副部長である藍の卒業を祝い、温泉旅行へと向かったオカルト研の面々。ところが、道中、猛吹雪にあってしまい、やむなく道中の秘境の宿へ向かうことに。宿の雰囲気は最高だが、「霊が視える」体質である森司は、粗末な服を着た子供の霊を目撃する。気にせず、こよみらとの旅を楽しもうと思う森司だったが、村は孤立してしまい……
シリーズ8作目にして、初の長編。
なんか、これまでの作品とちょっと雰囲気が違うかな? という感じ。勿論、それは、長編だから、というのもあるのだけど、これまでの作品は、基本、オカルト研に相談が持ち込まれ、それに首を突っ込んで……という話。しかし、本作は偶然、足を伸ばした村で、奇妙な出来事に遭遇する、という形で物語が始まる。

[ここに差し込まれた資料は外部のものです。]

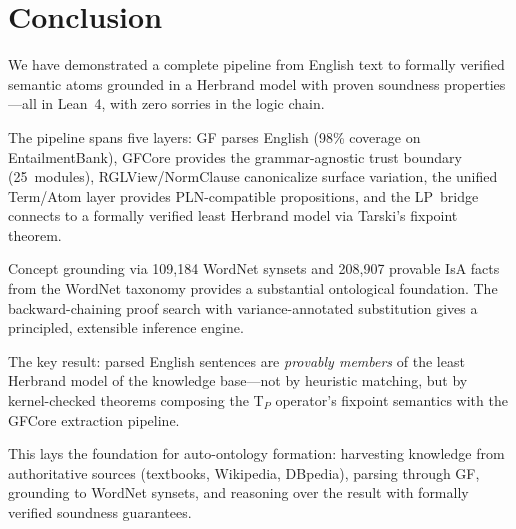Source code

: \documentclass[]{article}
\newcommand{\GFCore}{\textup{GFCore}}
\begin{document}
\section{Conclusion}

We have demonstrated a complete pipeline from English text to
formally verified semantic atoms grounded in a Herbrand model with
proven soundness properties---all in Lean~4, with zero sorries in
the logic chain.

The pipeline spans five layers: GF parses English (98\% coverage on
EntailmentBank), \GFCore{} provides the grammar-agnostic trust boundary
(25~modules), RGLView/NormClause canonicalize surface variation, the
unified Term/Atom layer provides PLN-compatible propositions, and the
LP~bridge connects to a formally verified least Herbrand model via
Tarski's fixpoint theorem.

Concept grounding via 109,184 WordNet synsets and 208,907 provable
IsA facts from the WordNet taxonomy provides a substantial ontological
foundation.  The backward-chaining proof search with variance-annotated
substitution gives a principled, extensible inference engine.

The key result: parsed English sentences are \emph{provably members}
of the least Herbrand model of the knowledge base---not by heuristic
matching, but by kernel-checked theorems composing the T$_P$ operator's
fixpoint semantics with the GFCore extraction pipeline.

This lays the foundation for auto-ontology formation: harvesting
knowledge from authoritative sources (textbooks, Wikipedia, DBpedia),
parsing through GF, grounding to WordNet synsets, and reasoning over
the result with formally verified soundness guarantees.
\end{document}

近くに霊が沢山いることはわかっている。また、村では奇妙な風習、因縁がある。しかし、あくまでも部外者だからと、ただ宿での時間を過ごすオカルト研の面々。しかし、村はどんどん孤立を深め、さらに、風習、因縁はますます混迷を極め、やがて、トラブルの種が増えていく……。そうなった結果……
雰囲気としては、どちらかと言うと、横溝正史とか、そういう雰囲気。心霊現象とかが当然に起きている、という前提はあるけど、こじれにじれた村の発端はどこにあり、どうすれば良いのか? というところを探っていくのはミステリ作品のそれ。そして、ホラーというほどには、恐怖とか、そういうものを押し出した感じはなかった。いつものこと、と言えば、いつものことなのだけど、長編になり、より、そういう雰囲気を強く感じた。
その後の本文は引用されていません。